Berlin Investieren im Ruhestand: Warum sich Aktien auch mit 70 Jahren noch lohnen und wie Sie am besten vorgehen
Viele Menschen stellen sich die Frage, ob es im Alter noch sinnvoll ist, in Aktien zu investieren. Experten wie Gerd Kommer und Philipp Vorndran sind sich einig: Auch im hohen Alter kann ein Investment an der Börse rentabel und sinnvoll sein – unter bestimmten Bedingungen.
Mit zunehmendem Alter steigt das Vermögen, und zwar deutlich. Auch, wenn es mit dem Übergang in die Rentenphase wieder etwas zurückgeht, weil das weggefallene Einkommen mit dem Ersparten kompensiert wird, liegt das durchschnittliche Nettovermögen ab 75 Jahren bei fast 350.000 Euro.

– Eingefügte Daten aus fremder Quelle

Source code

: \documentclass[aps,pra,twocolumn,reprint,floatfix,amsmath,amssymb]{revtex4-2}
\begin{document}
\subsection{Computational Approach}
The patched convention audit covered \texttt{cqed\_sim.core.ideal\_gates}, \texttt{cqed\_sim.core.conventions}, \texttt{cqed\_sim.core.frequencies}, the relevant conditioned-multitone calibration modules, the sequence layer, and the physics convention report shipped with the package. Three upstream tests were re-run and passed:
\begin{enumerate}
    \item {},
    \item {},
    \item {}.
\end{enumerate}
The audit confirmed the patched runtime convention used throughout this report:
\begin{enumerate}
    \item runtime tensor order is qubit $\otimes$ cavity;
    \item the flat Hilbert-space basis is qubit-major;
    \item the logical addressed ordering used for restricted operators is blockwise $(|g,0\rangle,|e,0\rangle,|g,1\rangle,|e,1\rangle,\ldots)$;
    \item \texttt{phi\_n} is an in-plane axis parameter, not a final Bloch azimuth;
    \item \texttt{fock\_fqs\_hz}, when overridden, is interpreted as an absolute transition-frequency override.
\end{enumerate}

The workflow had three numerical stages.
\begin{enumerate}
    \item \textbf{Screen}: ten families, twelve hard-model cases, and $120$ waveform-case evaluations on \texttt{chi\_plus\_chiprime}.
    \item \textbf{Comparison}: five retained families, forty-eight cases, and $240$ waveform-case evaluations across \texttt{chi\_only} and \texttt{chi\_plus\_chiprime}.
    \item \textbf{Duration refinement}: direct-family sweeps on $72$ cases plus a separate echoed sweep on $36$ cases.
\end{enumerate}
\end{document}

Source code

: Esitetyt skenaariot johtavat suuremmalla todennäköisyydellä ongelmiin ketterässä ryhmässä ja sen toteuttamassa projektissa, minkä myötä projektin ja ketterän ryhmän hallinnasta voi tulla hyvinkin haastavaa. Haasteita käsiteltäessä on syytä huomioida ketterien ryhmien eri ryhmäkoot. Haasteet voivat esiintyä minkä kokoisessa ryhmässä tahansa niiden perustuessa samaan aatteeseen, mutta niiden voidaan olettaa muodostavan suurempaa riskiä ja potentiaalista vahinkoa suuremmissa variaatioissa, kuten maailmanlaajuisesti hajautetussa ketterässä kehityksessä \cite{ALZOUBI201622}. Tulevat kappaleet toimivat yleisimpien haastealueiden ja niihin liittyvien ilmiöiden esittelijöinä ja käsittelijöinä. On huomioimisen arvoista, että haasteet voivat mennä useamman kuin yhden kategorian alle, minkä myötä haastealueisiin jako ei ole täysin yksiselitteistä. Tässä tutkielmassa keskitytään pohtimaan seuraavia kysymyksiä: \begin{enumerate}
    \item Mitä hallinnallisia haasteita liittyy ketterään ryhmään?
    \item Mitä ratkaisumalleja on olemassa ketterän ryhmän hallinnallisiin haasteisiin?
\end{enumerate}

Und die liegen in der Altersgruppe am häufigsten auf dem Sparkonto. Das Problem: Dort schmilzt der Betrag, den die Guthabenzinsen sind meist niedriger als die Inflationsrate. Und so sehen die meisten Sparer im Ruhestand zu, wie ihr Geld weniger wird. Doch das muss nicht so sein!
Laut Gerd Kommer, Investmentbanker und Finanzbuchautor, können selbst Haushalte von 70- oder 80-Jährigen einen Teil ihres liquiden oder gesamten Vermögens in breit gestreute, globale Aktien-ETFs investieren.
Philipp Vorndran, Kapitalmarktstratege bei Flossbach von Storch, hält die gängige Regel „100 minus Alter“, nach der sich die Aktienquote richten solle, für überholt. „Alter allein ist kein ausreichender Faktor, um eine Anlagestrategie zu ändern. Ein 70-Jähriger hat oft noch eine Lebenserwartung von 15 bis 20 Jahren. Warum sollte er nicht in Aktien investieren?“ Entscheidend seien der Anlagehorizont, also die zeitliche Planung eines Investments, und die individuellen finanziellen Ziele.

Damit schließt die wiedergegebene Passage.